Walk the Line
Every time I pick up a leash or begin a training “conversation” with a dog, I begin to walk the line of balance to create a “win win” situation for both of us. For me walking the line means to find a balance with each individual dog as to how much of anything I do or what techniques to apply to influence its behavior. Within my own pack of Standard Poodles, I am without question the pack leader but my role over time has evolved from being a strict disciplinarian to more or a benevolent leader. Standard Poodles are very smart and sensitive and with some of my dogs, even outside this particular breed, my no nonsense approach was overly harsh. Even my body language could be a bit much for some of the dogs I have had in training here at the Bowser Academy. Other times I found that a bit of “tough love” worked wonders for some of my “students.”

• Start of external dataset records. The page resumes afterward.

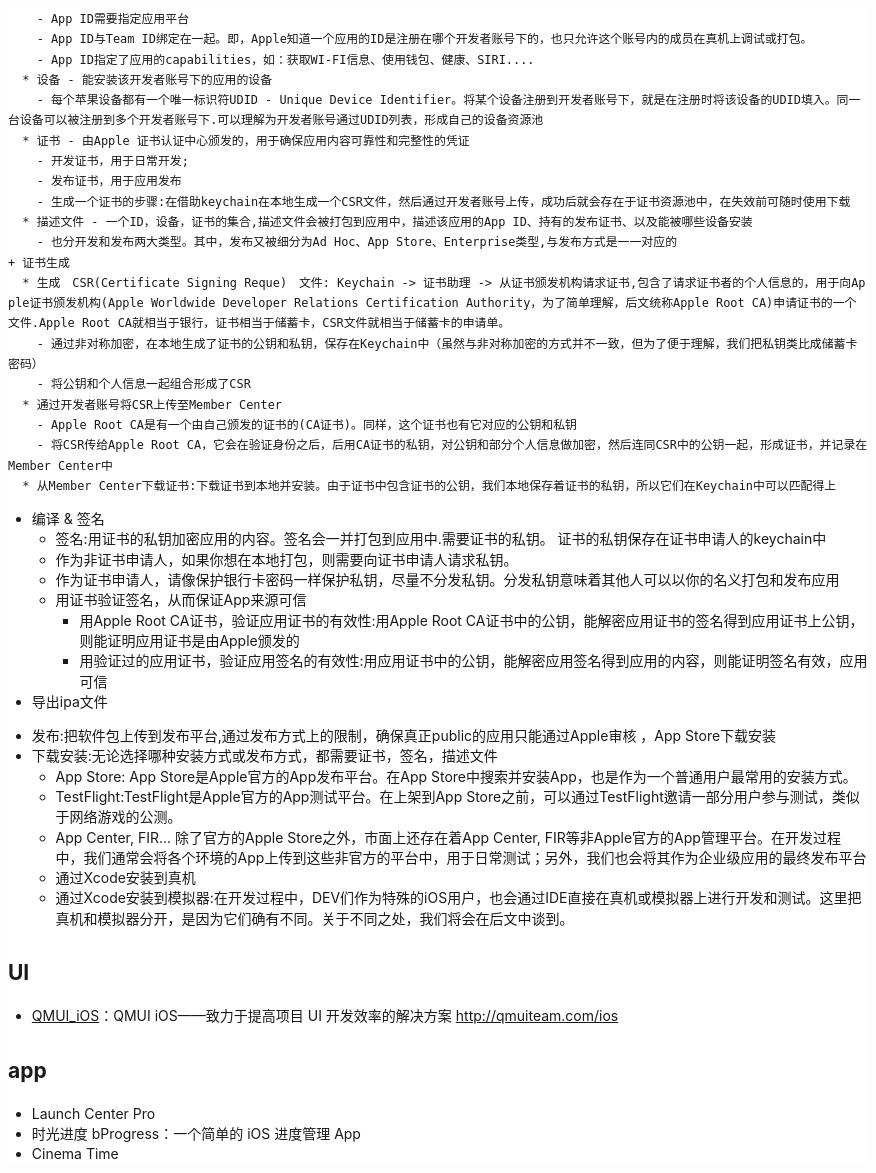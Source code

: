         - App ID需要指定应用平台
        - App ID与Team ID绑定在一起。即，Apple知道一个应用的ID是注册在哪个开发者账号下的，也只允许这个账号内的成员在真机上调试或打包。
        - App ID指定了应用的capabilities，如：获取WI-FI信息、使用钱包、健康、SIRI....
      * 设备 - 能安装该开发者账号下的应用的设备
        - 每个苹果设备都有一个唯一标识符UDID - Unique Device Identifier。将某个设备注册到开发者账号下，就是在注册时将该设备的UDID填入。同一台设备可以被注册到多个开发者账号下.可以理解为开发者账号通过UDID列表，形成自己的设备资源池
      * 证书 - 由Apple 证书认证中心颁发的，用于确保应用内容可靠性和完整性的凭证
        - 开发证书，用于日常开发;
        - 发布证书，用于应用发布
        - 生成一个证书的步骤:在借助keychain在本地生成一个CSR文件，然后通过开发者账号上传，成功后就会存在于证书资源池中，在失效前可随时使用下载
      * 描述文件 - 一个ID，设备，证书的集合,描述文件会被打包到应用中，描述该应用的App ID、持有的发布证书、以及能被哪些设备安装
        - 也分开发和发布两大类型。其中，发布又被细分为Ad Hoc、App Store、Enterprise类型,与发布方式是一一对应的
    + 证书生成
      * 生成　CSR(Certificate Signing Reque)　文件: Keychain -> 证书助理 -> 从证书颁发机构请求证书,包含了请求证书者的个人信息的，用于向Apple证书颁发机构(Apple Worldwide Developer Relations Certification Authority，为了简单理解，后文统称Apple Root CA)申请证书的一个文件.Apple Root CA就相当于银行，证书相当于储蓄卡，CSR文件就相当于储蓄卡的申请单。
        - 通过非对称加密，在本地生成了证书的公钥和私钥，保存在Keychain中（虽然与非对称加密的方式并不一致，但为了便于理解，我们把私钥类比成储蓄卡密码）
        - 将公钥和个人信息一起组合形成了CSR
      * 通过开发者账号将CSR上传至Member Center
        - Apple Root CA是有一个由自己颁发的证书的(CA证书)。同样，这个证书也有它对应的公钥和私钥
        - 将CSR传给Apple Root CA，它会在验证身份之后，后用CA证书的私钥，对公钥和部分个人信息做加密，然后连同CSR中的公钥一起，形成证书，并记录在Member Center中
      * 从Member Center下载证书:下载证书到本地并安装。由于证书中包含证书的公钥，我们本地保存着证书的私钥，所以它们在Keychain中可以匹配得上
  - 编译 & 签名
    + 签名:用证书的私钥加密应用的内容。签名会一并打包到应用中.需要证书的私钥。 证书的私钥保存在证书申请人的keychain中
    + 作为非证书申请人，如果你想在本地打包，则需要向证书申请人请求私钥。
    + 作为证书申请人，请像保护银行卡密码一样保护私钥，尽量不分发私钥。分发私钥意味着其他人可以以你的名义打包和发布应用
    + 用证书验证签名，从而保证App来源可信
      * 用Apple Root CA证书，验证应用证书的有效性:用Apple Root CA证书中的公钥，能解密应用证书的签名得到应用证书上公钥，则能证明应用证书是由Apple颁发的
      * 用验证过的应用证书，验证应用签名的有效性:用应用证书中的公钥，能解密应用签名得到应用的内容，则能证明签名有效，应用可信
  - 导出ipa文件
* 发布:把软件包上传到发布平台,通过发布方式上的限制，确保真正public的应用只能通过Apple审核 ，App Store下载安装
* 下载安装:无论选择哪种安装方式或发布方式，都需要证书，签名，描述文件
  - App Store: App Store是Apple官方的App发布平台。在App Store中搜索并安装App，也是作为一个普通用户最常用的安装方式。
  - TestFlight:TestFlight是Apple官方的App测试平台。在上架到App Store之前，可以通过TestFlight邀请一部分用户参与测试，类似于网络游戏的公测。
  - App Center, FIR... 除了官方的Apple Store之外，市面上还存在着App Center, FIR等非Apple官方的App管理平台。在开发过程中，我们通常会将各个环境的App上传到这些非官方的平台中，用于日常测试；另外，我们也会将其作为企业级应用的最终发布平台
  - 通过Xcode安装到真机
  - 通过Xcode安装到模拟器:在开发过程中，DEV们作为特殊的iOS用户，也会通过IDE直接在真机或模拟器上进行开发和测试。这里把真机和模拟器分开，是因为它们确有不同。关于不同之处，我们将会在后文中谈到。

## UI

* [QMUI_iOS](https://github.com/QMUI/QMUI_iOS)：QMUI iOS——致力于提高项目 UI 开发效率的解决方案 <http://qmuiteam.com/ios>

## app

* Launch Center Pro
* 时光进度 bProgress：一个简单的 iOS 进度管理 App
* Cinema Time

In the last 30 years my experience with working with hundreds of dogs has taught me to find a balance with each dog that I interact with, even with the dogs I live with in my home. My education regarding dog training and behavior began with reading books and studying with mentors and later with teachers from all over the country. More recently I began to gain experiential insight by training my own dogs and those of my clients. It was only then that I discovered the importance of maintaining a balance when interacting with each individual dog. Each dog has a unique approach to life beyond breed and temperament. Life experience plays a significant role in the human and dog partnership. Some dogs need more structure and boundaries than others. Some seem to be inherently cooperation.
Some interesting questions have arisen when helping my clients with their canine companions which may be helpful in determining if you are walking the line between benevolent leader or overbearing despot. Ask yourself periodically when you are struggling with your relationship with your dog the following questions. 1. Does your dog respond to you when you quietly ask for his or her attention? 2. When do you feel compelled to raise your voice to get cooperation? 3. Have you felt your techniques for training your dog have been too harsh but you get the desired result? 4. Are you reluctant to set boundaries and limitations on your dog’s behavior as you feel those boundaries are cruel? 5. Are you accepting of certain behaviors from your dog but loudly complain about that very same behavior? 6. Do you feel your dog is a good companion in general but wish certain behaviors would just “go away”? It takes time, awareness, consistency, and desire to create a working relationship with any animal.
You are the one who will determine if that relationship is working for you and for your dog.